In machine learning you may have already heard the term ‘HyperParameter’. What actually that means?

In almost all predictive model we define some parameter for our ‘Model’. For example if you are going to predict the age of a person based on the given height , weight and sex, then the parameters for your ML model may be-

  1. Height
  2. Weight
  3. Sex
  4. Etc

And these parameters can be decided from the training data , you are going to deal with.

But sometimes we also deal with some other parameter that can not be decided from our training data. We have to select some technically picked random values and train our model with different loss functions and evaluate it for our desired output. Then we change the values for those parameters that take us closer to our desired output. That type of parameters are knows as ‘HyperParameters’.

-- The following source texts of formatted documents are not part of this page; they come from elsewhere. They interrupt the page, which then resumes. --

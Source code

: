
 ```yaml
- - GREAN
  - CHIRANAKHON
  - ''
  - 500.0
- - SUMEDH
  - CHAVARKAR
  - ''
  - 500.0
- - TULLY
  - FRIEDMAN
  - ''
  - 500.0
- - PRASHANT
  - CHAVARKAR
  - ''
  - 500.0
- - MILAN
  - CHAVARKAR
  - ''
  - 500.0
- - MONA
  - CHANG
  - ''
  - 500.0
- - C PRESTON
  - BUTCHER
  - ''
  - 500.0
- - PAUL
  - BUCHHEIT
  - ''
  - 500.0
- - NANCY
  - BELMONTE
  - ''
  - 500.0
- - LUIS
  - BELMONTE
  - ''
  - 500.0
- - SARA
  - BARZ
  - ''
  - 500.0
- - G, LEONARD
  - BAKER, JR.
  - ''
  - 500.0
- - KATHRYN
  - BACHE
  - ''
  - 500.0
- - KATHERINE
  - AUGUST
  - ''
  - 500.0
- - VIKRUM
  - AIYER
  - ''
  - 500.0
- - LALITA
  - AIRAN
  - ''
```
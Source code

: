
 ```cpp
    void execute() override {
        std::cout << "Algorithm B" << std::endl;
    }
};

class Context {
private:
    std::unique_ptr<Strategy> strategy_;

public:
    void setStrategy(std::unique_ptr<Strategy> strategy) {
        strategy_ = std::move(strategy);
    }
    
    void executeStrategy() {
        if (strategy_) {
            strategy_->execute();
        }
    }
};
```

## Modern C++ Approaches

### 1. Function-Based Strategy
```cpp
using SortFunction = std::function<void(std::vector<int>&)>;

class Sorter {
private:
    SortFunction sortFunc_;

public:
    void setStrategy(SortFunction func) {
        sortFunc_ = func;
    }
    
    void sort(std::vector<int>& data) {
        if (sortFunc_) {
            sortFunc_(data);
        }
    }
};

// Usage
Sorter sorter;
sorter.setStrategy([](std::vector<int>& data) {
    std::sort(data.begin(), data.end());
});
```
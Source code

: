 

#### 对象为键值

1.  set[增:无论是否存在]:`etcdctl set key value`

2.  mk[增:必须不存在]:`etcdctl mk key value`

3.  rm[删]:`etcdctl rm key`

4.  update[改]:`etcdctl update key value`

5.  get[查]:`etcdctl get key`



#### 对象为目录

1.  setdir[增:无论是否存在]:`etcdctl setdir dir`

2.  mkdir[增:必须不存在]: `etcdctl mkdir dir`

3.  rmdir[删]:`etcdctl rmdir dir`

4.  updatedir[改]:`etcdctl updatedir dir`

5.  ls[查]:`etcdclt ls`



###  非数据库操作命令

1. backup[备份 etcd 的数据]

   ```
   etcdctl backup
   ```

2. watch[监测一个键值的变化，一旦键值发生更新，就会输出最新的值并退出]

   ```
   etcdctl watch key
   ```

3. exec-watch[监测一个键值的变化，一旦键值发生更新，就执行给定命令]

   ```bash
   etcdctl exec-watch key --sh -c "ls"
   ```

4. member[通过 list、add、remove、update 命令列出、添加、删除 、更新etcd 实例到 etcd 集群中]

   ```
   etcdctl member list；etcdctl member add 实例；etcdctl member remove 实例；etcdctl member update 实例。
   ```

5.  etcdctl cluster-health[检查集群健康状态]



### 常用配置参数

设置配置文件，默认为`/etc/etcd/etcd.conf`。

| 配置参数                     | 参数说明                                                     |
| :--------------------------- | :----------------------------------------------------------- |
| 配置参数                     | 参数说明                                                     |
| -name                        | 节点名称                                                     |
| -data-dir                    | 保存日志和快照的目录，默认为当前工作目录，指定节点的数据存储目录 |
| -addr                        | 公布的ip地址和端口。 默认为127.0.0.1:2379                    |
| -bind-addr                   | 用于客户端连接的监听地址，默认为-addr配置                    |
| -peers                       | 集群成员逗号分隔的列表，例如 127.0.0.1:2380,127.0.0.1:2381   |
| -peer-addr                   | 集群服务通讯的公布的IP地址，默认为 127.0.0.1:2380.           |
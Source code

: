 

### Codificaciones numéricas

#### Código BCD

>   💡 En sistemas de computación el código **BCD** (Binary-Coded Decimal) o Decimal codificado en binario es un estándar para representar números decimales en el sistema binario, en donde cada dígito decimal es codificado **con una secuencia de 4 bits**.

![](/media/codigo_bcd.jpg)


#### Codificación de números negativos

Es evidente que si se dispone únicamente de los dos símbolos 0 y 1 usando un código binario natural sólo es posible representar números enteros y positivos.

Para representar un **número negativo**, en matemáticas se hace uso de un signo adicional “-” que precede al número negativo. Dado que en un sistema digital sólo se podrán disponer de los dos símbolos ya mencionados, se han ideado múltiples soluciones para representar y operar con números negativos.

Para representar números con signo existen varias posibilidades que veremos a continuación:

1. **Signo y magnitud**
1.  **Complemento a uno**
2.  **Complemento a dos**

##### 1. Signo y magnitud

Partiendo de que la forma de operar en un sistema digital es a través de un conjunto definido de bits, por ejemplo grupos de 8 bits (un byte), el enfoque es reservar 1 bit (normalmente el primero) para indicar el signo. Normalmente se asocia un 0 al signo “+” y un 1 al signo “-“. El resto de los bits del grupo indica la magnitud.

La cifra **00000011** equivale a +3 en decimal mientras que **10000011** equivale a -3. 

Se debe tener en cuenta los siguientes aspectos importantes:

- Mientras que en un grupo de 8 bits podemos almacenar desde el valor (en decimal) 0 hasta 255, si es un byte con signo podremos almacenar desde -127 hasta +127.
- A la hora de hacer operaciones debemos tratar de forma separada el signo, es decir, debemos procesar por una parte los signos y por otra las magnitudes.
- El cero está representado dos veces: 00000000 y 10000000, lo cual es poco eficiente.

For example, here are some hyperparameters datascientists generally deal with:

  1. Learning rate of a model
  2. Number of hidden layers in deep NN
  3. Number of leaves or dept of a tree
  4. Number of clusters in k-means clustering
  5. etc

The parameters mentioned above holds certain values that you can not decide from your dataset or from the architecture of your model. But surely you can pick the values of those parameters from your experience or by making several trials for some random values and choose which one suits your model.

So in conclusion, we can say, hyperparameters are some parameters that are different from normal parameters and can be decided only from experience or trial of a few random values or thousands..